Collected data
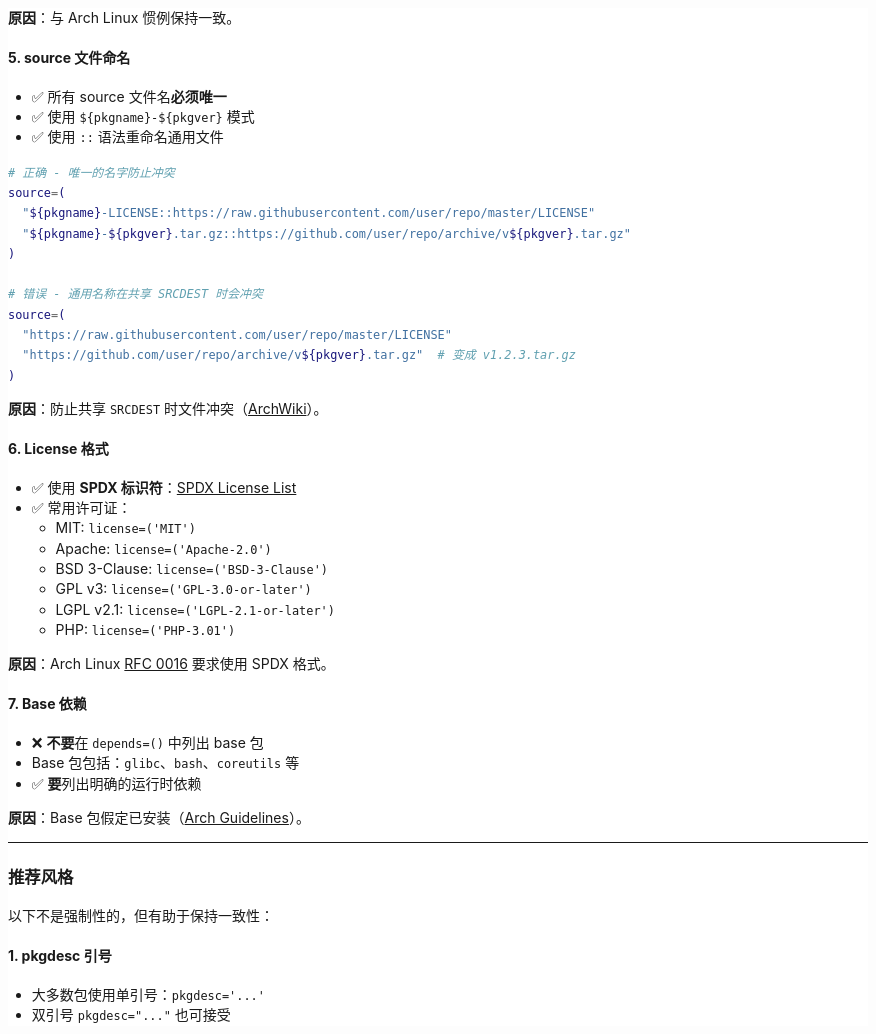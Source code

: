 **原因**：与 Arch Linux 惯例保持一致。

#### 5. source 文件命名

- ✅ 所有 source 文件名**必须唯一**
- ✅ 使用 `${pkgname}-${pkgver}` 模式
- ✅ 使用 `::` 语法重命名通用文件

```bash
# 正确 - 唯一的名字防止冲突
source=(
  "${pkgname}-LICENSE::https://raw.githubusercontent.com/user/repo/master/LICENSE"
  "${pkgname}-${pkgver}.tar.gz::https://github.com/user/repo/archive/v${pkgver}.tar.gz"
)

# 错误 - 通用名称在共享 SRCDEST 时会冲突
source=(
  "https://raw.githubusercontent.com/user/repo/master/LICENSE"
  "https://github.com/user/repo/archive/v${pkgver}.tar.gz"  # 变成 v1.2.3.tar.gz
)
```

**原因**：防止共享 `SRCDEST` 时文件冲突（[ArchWiki](https://wiki.archlinux.org/title/PKGBUILD#source)）。

#### 6. License 格式

- ✅ 使用 **SPDX 标识符**：[SPDX License List](https://spdx.org/licenses/)
- ✅ 常用许可证：
  - MIT: `license=('MIT')`
  - Apache: `license=('Apache-2.0')`
  - BSD 3-Clause: `license=('BSD-3-Clause')`
  - GPL v3: `license=('GPL-3.0-or-later')`
  - LGPL v2.1: `license=('LGPL-2.1-or-later')`
  - PHP: `license=('PHP-3.01')`

**原因**：Arch Linux [RFC 0016](https://rfc.archlinux.page/0016-spdx-license-identifiers/) 要求使用 SPDX 格式。

#### 7. Base 依赖

- ❌ **不要**在 `depends=()` 中列出 base 包
- Base 包包括：`glibc`、`bash`、`coreutils` 等
- ✅ **要**列出明确的运行时依赖

**原因**：Base 包假定已安装（[Arch Guidelines](https://wiki.archlinux.org/title/Arch_package_guidelines)）。

---

### 推荐风格

以下不是强制性的，但有助于保持一致性：

#### 1. pkgdesc 引号

- 大多数包使用单引号：`pkgdesc='...'`
- 双引号 `pkgdesc="..."` 也可接受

• _Task instructions_
Identify each line in the records above containing the word "later"; copy those lines.

• _Answer to the problem_
  - GPL v3: `license=('GPL-3.0-or-later')`
  - LGPL v2.1: `license=('LGPL-2.1-or-later')`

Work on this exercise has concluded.